Une brève histoire du Montenvers


C’est l’un de ces matins d’hiver où le ciel est très haut. Il étend loin son bleu pâle, sa clarté froide que l’on devine joyeuse lorsqu’elle vient ourler le bord des montagnes d’un liseré couleur de soleil. Une petite foule se presse le long des rails, attendant l’arrivée du train dans une douce impatience. Le froid bruisse de conversations, l’air se charge de souffles blancs.

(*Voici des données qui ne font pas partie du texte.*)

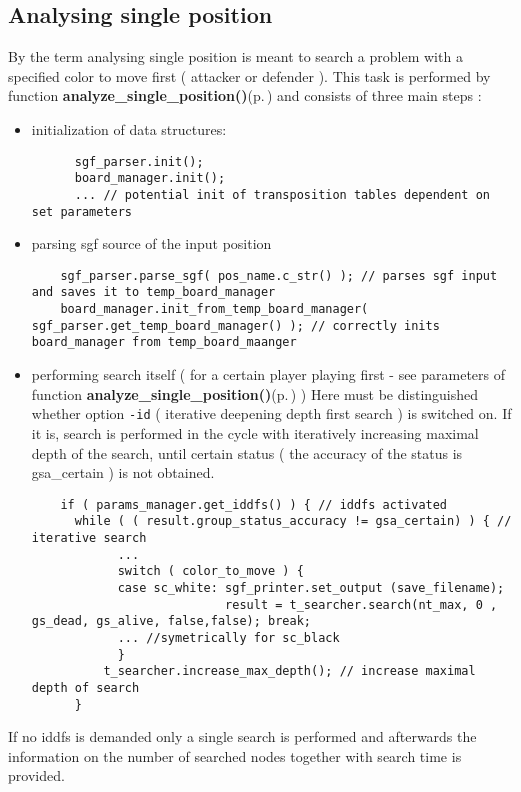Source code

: \subsection{Analysing single position}\label{page_2_page_2__sec_3}
By the term analysing single position is meant to search a problem with a specified color to move first ( attacker or defender ). This task is performed by function {\bf analyze\_\-single\_\-position()}{\rm (p.\,\pageref{main_8cc_a2})} and consists of three main steps :\begin{itemize}
\item initialization of data structures: 

\footnotesize\begin{verbatim}      sgf_parser.init();
      board_manager.init();
      ... // potential init of transposition tables dependent on set parameters 
\end{verbatim}
\normalsize
\item parsing sgf source of the input position 

\footnotesize\begin{verbatim}    sgf_parser.parse_sgf( pos_name.c_str() ); // parses sgf input and saves it to temp_board_manager
    board_manager.init_from_temp_board_manager( sgf_parser.get_temp_board_manager() ); // correctly inits board_manager from temp_board_maanger
\end{verbatim}
\normalsize
\item performing search itself ( for a certain player playing first - see parameters of function {\bf analyze\_\-single\_\-position()}{\rm (p.\,\pageref{main_8cc_a2})} ) Here must be distinguished whether option {\tt -id} ( iterative deepening depth first search ) is switched on. If it is, search is performed in the cycle with iteratively increasing maximal depth of the search, until certain status ( the accuracy of the status is  gsa\_\-certain ) is not obtained.

\footnotesize\begin{verbatim}    if ( params_manager.get_iddfs() ) { // iddfs activated
      while ( ( result.group_status_accuracy != gsa_certain) ) { // iterative search 
            ...
            switch ( color_to_move ) {
            case sc_white: sgf_printer.set_output (save_filename);
                           result = t_searcher.search(nt_max, 0 , gs_dead, gs_alive, false,false); break;
            ... //symetrically for sc_black
            }
          t_searcher.increase_max_depth(); // increase maximal depth of search
      }
\end{verbatim}
\normalsize
\end{itemize}


If no iddfs is demanded only a single search is performed and afterwards the information on the number of searched nodes together with search time is provided.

Le wagon nous arrive. Il est d’un rouge éclatant, aussi pur et profond que celui d’une pomme lisse, rutilant comme une locomotive miniature que l’on aurait tout juste déballée de son carton. Nous prenons place contre la vitre, sur les banquettes en bois lustré. Il ne reste aucun siège vide. Les anoraks se pressent les uns contre les autres, dans ce bruit de frottement caractéristique, le train s’ébranle.

Train du Montenvers

Il serpente à travers la forêt, encore baignée d’ombre et de lumière bleue. Son Klaxon retentit soudain, rebondissant jusqu’en bas des pentes – si l’on prête attention, on peut l’entendre depuis les Praz l’été, ce petit chant court et immémoriel, comme tout droit sorti du ventre de la montagne.

À mesure que l’on monte, il y a de la neige qui s’installe dans les sous-bois et la physionomie du paysage se modifie : la vallée se fait petite, des versants s’éloignent, d’autres se rapprochent. Des aiguilles disparaissent et d’autres se distinguent mieux. Puis, au détour d’un virage pointent les Drus, qui paraissent immenses, mais aussi moins inaccessibles vus d’ici. 

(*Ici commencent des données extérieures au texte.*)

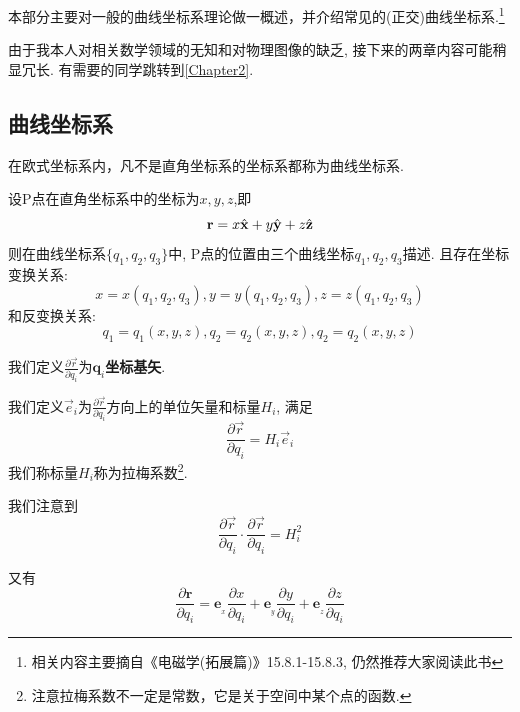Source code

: 本部分主要对一般的曲线坐标系理论做一概述，并介绍常见的(正交)曲线坐标系.\footnote{相关内容主要摘自《电磁学(拓展篇)》15.8.1-15.8.3, 仍然推荐大家阅读此书}

由于我本人对相关数学领域的无知和对物理图像的缺乏, 接下来的两章内容可能稍显冗长. 有需要的同学跳转到\cref{Chapter2}.

\subsection{曲线坐标系}

\begin{definition}[曲线坐标系]
    在欧式坐标系内，凡不是直角坐标系的坐标系都称为曲线坐标系.
\end{definition}

\begin{definition}[曲线坐标系的坐标]
    设P点在直角坐标系中的坐标为$x,y,z$,即
    $$
    \vec r = x\uvec x+y\uvec y +z\uvec z
    $$
    则在曲线坐标系$\{q_1,q_2,q_3\}$中, P点的位置由三个曲线坐标$q_1,q_2,q_3$描述. 且存在坐标变换关系:
    $$
    x=x(q_1,q_2,q_3),y=y(q_1,q_2,q_3),z=z(q_1,q_2,q_3)
    $$
    和反变换关系:
    $$
    q_1=q_1(x,y,z),q_2=q_2(x,y,z),q_2=q_2(x,y,z)
    $$
\end{definition}

\begin{definition}[坐标基矢]
    我们定义$\frac{\partial\vec r}{\partial q_i}$为$\boldsymbol{q}_i$\textbf{坐标基矢}.
\end{definition}

\begin{definition}[单位切矢和拉梅系数]
    我们定义$\vec e_i$为$\frac{\partial\vec r}{\partial q_i}$方向上的单位矢量和标量$H_i$, 满足
    \begin{equation}
        \frac{\partial\vec r}{\partial q_i}= H_i\vec e_i \label{eq1}
    \end{equation}
    我们称标量$H_i$称为拉梅系数\footnote{注意拉梅系数不一定是常数，它是关于空间中某个点的函数.}.
\end{definition}

我们注意到
\begin{equation}
    \frac{\partial\vec r}{\partial q_i}\cdot \frac{\partial\vec r}{\partial q_i}= H_i^2
\end{equation}

又有
\begin{equation}
    \frac{\partial \boldsymbol{r}}{\partial q_i}=\boldsymbol{e}_{_x}\frac{\partial x}{\partial q_i}+\boldsymbol{e}_{_y}\frac{\partial y}{\partial q_i}+\boldsymbol{e}_{_z}\frac{\partial z}{\partial q_i}
\end{equation}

Histoire de l'hôtel du Montenvers

Le Grand Hôtel trône ici depuis 1880. Mais l’histoire du Montenvers commence bien avant lui, en 1779. Cette année-là, un anglais du nom de Mr Blair décide d’offrir à ce territoire de montagne un petit abri, afin que les courageux visiteurs puissent se protéger des intempéries. Mais celui-ci se dégrade vite. C’est alors qu’un autre grand amoureux de la vallée de Chamonix, le genevois Théodore Bourrit, se saisit du problème. Il parvient à trouver le soutien financier nécéssaire pour construire ce qui deviendra le premier vrai refuge de montagne. Ainsi, en 1795, le Temple de la Nature voit le jour. Juste en dessous de l’hospice de Blair, ce petit bâtiment ovoïdal dédié à la nature et à la montagne devient l’arrêt obligatoire de tout visiteur du Montenvers. Il voit défiler en ses murs les plus illustres noms du XIXe siècle : Victor Hugo, Lord Byron, Marie Shelley, Alexandre Dumas, Chateaubriand…

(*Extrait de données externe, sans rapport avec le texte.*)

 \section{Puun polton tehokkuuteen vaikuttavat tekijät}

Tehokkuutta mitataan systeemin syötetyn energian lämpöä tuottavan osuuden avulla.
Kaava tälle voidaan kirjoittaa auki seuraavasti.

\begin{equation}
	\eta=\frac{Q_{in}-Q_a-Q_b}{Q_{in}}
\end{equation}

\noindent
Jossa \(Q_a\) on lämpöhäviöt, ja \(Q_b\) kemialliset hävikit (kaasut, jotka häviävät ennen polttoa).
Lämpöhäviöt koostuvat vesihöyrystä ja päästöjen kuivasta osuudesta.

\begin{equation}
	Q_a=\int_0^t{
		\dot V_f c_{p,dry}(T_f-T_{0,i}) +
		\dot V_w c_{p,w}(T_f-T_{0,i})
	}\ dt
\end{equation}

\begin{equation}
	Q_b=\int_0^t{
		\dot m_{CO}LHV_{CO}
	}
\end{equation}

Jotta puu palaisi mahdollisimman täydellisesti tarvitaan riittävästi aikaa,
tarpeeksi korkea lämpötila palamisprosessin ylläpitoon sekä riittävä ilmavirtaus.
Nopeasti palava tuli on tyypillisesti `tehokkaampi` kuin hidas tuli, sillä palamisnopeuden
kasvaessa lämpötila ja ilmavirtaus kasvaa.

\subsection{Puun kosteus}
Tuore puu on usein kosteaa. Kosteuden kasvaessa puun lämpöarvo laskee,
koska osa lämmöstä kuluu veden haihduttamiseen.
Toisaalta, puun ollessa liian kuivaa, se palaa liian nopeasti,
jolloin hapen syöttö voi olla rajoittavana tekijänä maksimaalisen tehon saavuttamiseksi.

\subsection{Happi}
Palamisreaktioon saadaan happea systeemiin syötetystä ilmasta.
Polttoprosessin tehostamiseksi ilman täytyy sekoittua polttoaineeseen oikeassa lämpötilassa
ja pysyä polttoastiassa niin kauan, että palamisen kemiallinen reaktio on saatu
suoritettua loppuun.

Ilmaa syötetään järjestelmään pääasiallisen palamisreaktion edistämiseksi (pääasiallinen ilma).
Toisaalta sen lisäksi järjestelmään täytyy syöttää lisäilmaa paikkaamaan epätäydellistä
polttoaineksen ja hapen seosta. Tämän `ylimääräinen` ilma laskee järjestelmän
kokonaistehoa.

Pendant plusieurs décennies, il subira des dégradations et quelques réhabilitations, jusqu’en 1840, où une nouvelle auberge sort de terre : il s’agit du premier hôtel du Montenvers. Le Temple de la Nature n’est alors plus un refuge à cette période. C’est un cabinet d’histoire naturelle, que les voyageurs continuent de visiter pour le plaisir. L’hôtel est exploité pendant 40 ans, jusqu’à la construction du Grand Hôtel que nous connaissons aujourd’hui. Avec son arrivée, les autres bâtiments perdent rapidement de leur attrait et seront même définitivement délaissés, bien qu’ils soient toujours visibles dans la pente à gauche du chemin.

Grand Hôtel du Montenvers
Histoire de l'hôtel du Montenvers

Nous y sommes. Il nous fait face. Sa grande terrasse baignée de la lumière du matin est vide – en cette saison, on ne sort ni tables ni chaises, car les minutes sont comptées avant le retour de l’ombre. Mais on boit quand même son café dehors, tasse à la main, nez vers les cimes. Et quand on pénètre à l’intérieur, c’est comme entrer dans un bout d’histoire. Ses murs lambrissés, son parquet inégal, son atmosphère sombre, rouge, accueillante. On y entre en même temps que le soleil qui filtre un peu à travers les vitres, juste le temps d’une heureuse apparition avant de s’en aller disparaître par delà les sommets.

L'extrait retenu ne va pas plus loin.